Vandals desecrated the Evangelical Lutheran Church in Malmö (southern Sweden) seven days in a row this month, breaking windows and demolishing a statue of Jesus.
The attentive folks at L’Observatoire de la Christianophobie reported Monday that for the week ending August 18, the church — located in the district of Västra Skrävlinge — was repeatedly profaned and is now protected by a nightly patrol.
Among the damage, a statue of Jesus was destroyed inside the church building and over the course of the week some 30 church windows were smashed with stones. The perpetrators also hurled other objects into the church through the broken windows.
In the aftermath of the incidents, the church suspended religious services to allow the building to be cleaned of the large amount of broken glass that had accumulated on the pews. In the meantime, the church was obliged to hold Sunday services outdoors, but this past Sunday the church managed to return to holding worship indoors again.
The Västra Skrävlinge church’s supervising priest, Mikael Göth, said that the escalating destruction has caused concern among his congregation. “People are distraught, anxious, and worried for their safety,” Göth said. “We are grieving.”

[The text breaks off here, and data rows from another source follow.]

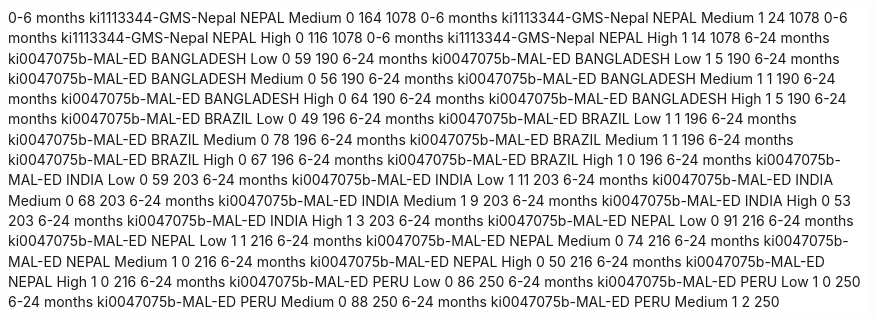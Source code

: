 0-6 months    ki1113344-GMS-Nepal        NEPAL                          Medium              0      164    1078
0-6 months    ki1113344-GMS-Nepal        NEPAL                          Medium              1       24    1078
0-6 months    ki1113344-GMS-Nepal        NEPAL                          High                0      116    1078
0-6 months    ki1113344-GMS-Nepal        NEPAL                          High                1       14    1078
6-24 months   ki0047075b-MAL-ED          BANGLADESH                     Low                 0       59     190
6-24 months   ki0047075b-MAL-ED          BANGLADESH                     Low                 1        5     190
6-24 months   ki0047075b-MAL-ED          BANGLADESH                     Medium              0       56     190
6-24 months   ki0047075b-MAL-ED          BANGLADESH                     Medium              1        1     190
6-24 months   ki0047075b-MAL-ED          BANGLADESH                     High                0       64     190
6-24 months   ki0047075b-MAL-ED          BANGLADESH                     High                1        5     190
6-24 months   ki0047075b-MAL-ED          BRAZIL                         Low                 0       49     196
6-24 months   ki0047075b-MAL-ED          BRAZIL                         Low                 1        1     196
6-24 months   ki0047075b-MAL-ED          BRAZIL                         Medium              0       78     196
6-24 months   ki0047075b-MAL-ED          BRAZIL                         Medium              1        1     196
6-24 months   ki0047075b-MAL-ED          BRAZIL                         High                0       67     196
6-24 months   ki0047075b-MAL-ED          BRAZIL                         High                1        0     196
6-24 months   ki0047075b-MAL-ED          INDIA                          Low                 0       59     203
6-24 months   ki0047075b-MAL-ED          INDIA                          Low                 1       11     203
6-24 months   ki0047075b-MAL-ED          INDIA                          Medium              0       68     203
6-24 months   ki0047075b-MAL-ED          INDIA                          Medium              1        9     203
6-24 months   ki0047075b-MAL-ED          INDIA                          High                0       53     203
6-24 months   ki0047075b-MAL-ED          INDIA                          High                1        3     203
6-24 months   ki0047075b-MAL-ED          NEPAL                          Low                 0       91     216
6-24 months   ki0047075b-MAL-ED          NEPAL                          Low                 1        1     216
6-24 months   ki0047075b-MAL-ED          NEPAL                          Medium              0       74     216
6-24 months   ki0047075b-MAL-ED          NEPAL                          Medium              1        0     216
6-24 months   ki0047075b-MAL-ED          NEPAL                          High                0       50     216
6-24 months   ki0047075b-MAL-ED          NEPAL                          High                1        0     216
6-24 months   ki0047075b-MAL-ED          PERU                           Low                 0       86     250
6-24 months   ki0047075b-MAL-ED          PERU                           Low                 1        0     250
6-24 months   ki0047075b-MAL-ED          PERU                           Medium              0       88     250
6-24 months   ki0047075b-MAL-ED          PERU                           Medium              1        2     250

“We got a wave of seven nights in a row — or nights,” Göth said. “They went to church, smashed windows, made a disturbance, and knocked over the statue. Now we have guards and the police are involved.”
It is still unclear who is behind the vandalism, Göth said. “At the moment we are not speculating about that. We just hope we can stop it.”

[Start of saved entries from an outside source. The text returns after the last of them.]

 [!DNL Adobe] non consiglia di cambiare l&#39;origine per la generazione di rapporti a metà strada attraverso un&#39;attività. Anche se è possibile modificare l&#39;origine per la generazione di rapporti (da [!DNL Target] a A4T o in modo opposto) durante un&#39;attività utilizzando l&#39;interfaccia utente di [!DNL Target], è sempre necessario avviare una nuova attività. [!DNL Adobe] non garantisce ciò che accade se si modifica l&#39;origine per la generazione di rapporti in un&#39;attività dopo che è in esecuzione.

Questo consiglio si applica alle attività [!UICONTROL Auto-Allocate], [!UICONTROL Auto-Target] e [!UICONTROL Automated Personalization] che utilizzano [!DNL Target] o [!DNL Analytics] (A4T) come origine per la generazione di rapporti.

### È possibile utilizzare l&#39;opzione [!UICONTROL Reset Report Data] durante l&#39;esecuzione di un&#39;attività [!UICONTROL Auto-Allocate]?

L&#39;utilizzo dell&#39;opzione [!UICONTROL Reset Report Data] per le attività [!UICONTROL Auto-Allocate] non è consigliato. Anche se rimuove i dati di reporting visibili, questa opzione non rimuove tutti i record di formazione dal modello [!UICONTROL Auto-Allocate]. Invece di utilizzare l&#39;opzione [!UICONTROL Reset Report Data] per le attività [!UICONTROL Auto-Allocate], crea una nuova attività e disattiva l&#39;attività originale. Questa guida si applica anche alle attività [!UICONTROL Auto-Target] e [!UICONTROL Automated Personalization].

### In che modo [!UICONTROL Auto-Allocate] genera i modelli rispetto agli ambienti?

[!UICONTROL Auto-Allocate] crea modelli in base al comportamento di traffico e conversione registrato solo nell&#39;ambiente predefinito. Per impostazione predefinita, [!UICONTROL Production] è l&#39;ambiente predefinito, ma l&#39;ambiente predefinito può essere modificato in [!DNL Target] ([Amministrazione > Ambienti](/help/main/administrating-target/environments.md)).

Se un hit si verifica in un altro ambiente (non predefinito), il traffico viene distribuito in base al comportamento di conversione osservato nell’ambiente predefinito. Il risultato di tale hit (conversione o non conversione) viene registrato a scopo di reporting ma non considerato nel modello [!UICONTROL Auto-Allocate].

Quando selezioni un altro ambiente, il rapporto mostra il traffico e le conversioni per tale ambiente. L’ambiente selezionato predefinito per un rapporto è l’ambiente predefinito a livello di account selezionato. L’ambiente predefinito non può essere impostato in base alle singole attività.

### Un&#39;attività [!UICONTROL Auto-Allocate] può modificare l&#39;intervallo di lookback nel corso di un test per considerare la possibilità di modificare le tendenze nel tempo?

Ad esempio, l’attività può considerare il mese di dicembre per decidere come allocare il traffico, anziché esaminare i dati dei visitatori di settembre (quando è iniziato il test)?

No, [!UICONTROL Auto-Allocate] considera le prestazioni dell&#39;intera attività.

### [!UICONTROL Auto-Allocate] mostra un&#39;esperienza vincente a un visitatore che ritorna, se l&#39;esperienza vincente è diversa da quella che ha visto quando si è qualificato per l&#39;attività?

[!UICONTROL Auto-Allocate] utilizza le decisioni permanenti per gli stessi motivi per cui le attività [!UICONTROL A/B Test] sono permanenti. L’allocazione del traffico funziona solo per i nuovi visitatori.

“A church is a church,” he added. “It means much more than just the building; it is a place where you feel protected. So when this happens it is distressing.”
The district of Västra Skrävlinge attained international notoriety in 2016 when a local Muslim, Osama Krayem, became one of Europe’s most hunted men and eventually was arrested on suspicion of involvement in the coordinated terrorist attacks in Brussels that killed thirty-two civilians and injured more than 300 others.
In April of that year, Belgian police apprehended the 23-year-old — who by then had assumed the new ISIS-given identity of Naim al-Hamed — in Brussels, on suspicion of buying the bags used to hide the bombs in the Brussels metro. During his interrogation, Krayem confessed that he was the second metro bomber, claiming he felt regret at the last moment and so never tried to detonate his suicide bomb.
Born in Västra Skrävlinge, Osama Krayem grew up as part of the local Muslim community in the Rosengård district in Malmö but eventually enrolled as a fighter with the Islamic State in Syria.